Material for this task START

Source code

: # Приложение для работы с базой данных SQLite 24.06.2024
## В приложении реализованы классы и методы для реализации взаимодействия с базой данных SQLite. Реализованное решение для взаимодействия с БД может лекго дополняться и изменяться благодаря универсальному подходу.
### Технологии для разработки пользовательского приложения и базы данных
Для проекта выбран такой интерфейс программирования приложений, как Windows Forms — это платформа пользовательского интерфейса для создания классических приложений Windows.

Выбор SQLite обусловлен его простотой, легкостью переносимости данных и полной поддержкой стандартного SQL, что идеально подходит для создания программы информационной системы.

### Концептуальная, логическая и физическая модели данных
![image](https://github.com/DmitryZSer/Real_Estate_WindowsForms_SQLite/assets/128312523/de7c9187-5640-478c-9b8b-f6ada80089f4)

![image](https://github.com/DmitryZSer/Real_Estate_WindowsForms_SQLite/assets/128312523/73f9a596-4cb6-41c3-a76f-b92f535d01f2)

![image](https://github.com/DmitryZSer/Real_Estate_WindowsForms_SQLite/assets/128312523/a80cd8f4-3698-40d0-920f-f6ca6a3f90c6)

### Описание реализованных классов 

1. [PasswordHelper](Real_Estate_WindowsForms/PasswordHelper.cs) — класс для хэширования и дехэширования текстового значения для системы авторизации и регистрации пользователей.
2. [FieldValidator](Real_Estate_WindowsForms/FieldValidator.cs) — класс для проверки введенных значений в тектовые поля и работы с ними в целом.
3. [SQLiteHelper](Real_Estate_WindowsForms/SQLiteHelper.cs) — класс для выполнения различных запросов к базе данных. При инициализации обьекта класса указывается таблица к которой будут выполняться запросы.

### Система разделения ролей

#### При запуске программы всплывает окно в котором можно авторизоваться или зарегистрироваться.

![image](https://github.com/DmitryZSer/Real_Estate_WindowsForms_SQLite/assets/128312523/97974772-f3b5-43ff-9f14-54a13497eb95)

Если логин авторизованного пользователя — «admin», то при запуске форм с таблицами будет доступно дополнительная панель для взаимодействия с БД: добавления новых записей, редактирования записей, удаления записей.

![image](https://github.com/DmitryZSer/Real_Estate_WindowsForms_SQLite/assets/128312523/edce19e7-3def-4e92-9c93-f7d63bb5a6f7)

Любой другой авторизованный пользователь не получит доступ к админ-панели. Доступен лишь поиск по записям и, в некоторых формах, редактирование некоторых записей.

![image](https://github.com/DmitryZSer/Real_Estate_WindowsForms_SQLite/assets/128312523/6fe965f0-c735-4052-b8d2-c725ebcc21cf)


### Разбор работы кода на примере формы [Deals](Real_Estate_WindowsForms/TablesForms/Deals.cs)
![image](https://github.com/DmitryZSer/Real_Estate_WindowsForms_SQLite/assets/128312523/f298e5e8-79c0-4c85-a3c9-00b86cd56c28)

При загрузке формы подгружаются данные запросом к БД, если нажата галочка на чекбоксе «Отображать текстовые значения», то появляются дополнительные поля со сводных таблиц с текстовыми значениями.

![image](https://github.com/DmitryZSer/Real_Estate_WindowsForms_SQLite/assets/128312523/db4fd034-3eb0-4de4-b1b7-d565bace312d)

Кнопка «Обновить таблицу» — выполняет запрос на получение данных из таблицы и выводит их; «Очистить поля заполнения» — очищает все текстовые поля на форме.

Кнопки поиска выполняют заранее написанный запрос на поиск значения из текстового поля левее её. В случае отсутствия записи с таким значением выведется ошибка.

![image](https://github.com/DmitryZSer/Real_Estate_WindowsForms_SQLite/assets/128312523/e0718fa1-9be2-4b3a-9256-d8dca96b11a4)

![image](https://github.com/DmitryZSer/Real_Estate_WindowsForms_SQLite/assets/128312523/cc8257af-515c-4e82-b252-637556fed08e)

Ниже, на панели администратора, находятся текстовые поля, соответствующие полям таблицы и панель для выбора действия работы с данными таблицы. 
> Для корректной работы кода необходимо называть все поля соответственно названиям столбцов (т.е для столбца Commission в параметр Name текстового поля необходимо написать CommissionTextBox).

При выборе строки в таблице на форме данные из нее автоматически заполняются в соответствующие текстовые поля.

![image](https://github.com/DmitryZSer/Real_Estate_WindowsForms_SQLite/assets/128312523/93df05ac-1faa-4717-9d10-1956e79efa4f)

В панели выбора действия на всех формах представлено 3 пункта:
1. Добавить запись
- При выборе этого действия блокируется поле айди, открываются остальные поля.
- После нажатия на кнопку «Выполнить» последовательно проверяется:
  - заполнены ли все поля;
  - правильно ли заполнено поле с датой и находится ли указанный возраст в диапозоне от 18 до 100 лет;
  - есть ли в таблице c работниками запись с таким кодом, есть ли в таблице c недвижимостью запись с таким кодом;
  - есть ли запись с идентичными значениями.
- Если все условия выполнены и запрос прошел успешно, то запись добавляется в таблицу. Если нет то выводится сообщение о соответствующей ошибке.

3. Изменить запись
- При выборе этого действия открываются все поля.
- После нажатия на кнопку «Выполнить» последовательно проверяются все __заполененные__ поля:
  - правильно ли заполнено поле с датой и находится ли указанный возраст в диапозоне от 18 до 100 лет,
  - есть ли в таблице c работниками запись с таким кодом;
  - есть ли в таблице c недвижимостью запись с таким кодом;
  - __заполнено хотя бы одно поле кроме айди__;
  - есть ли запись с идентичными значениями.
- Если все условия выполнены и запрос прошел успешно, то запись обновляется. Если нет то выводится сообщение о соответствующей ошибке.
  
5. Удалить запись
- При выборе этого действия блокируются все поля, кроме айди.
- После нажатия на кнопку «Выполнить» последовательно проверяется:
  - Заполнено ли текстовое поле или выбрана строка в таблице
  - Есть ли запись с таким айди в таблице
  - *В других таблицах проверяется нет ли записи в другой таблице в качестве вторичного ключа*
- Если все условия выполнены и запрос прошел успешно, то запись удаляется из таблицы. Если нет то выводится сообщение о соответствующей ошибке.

Material for this task END

**Description of the task**:
From the entries above, extract only the lines running from the one containing "необходимо написать CommissionTextBox)." through the one containing "При выборе строки", inclusive.

**Answer box**:
> Для корректной работы кода необходимо называть все поля соответственно названиям столбцов (т.е для столбца Commission в параметр Name текстового поля необходимо написать CommissionTextBox).

При выборе строки в таблице на форме данные из нее автоматически заполняются в соответствующие текстовые поля.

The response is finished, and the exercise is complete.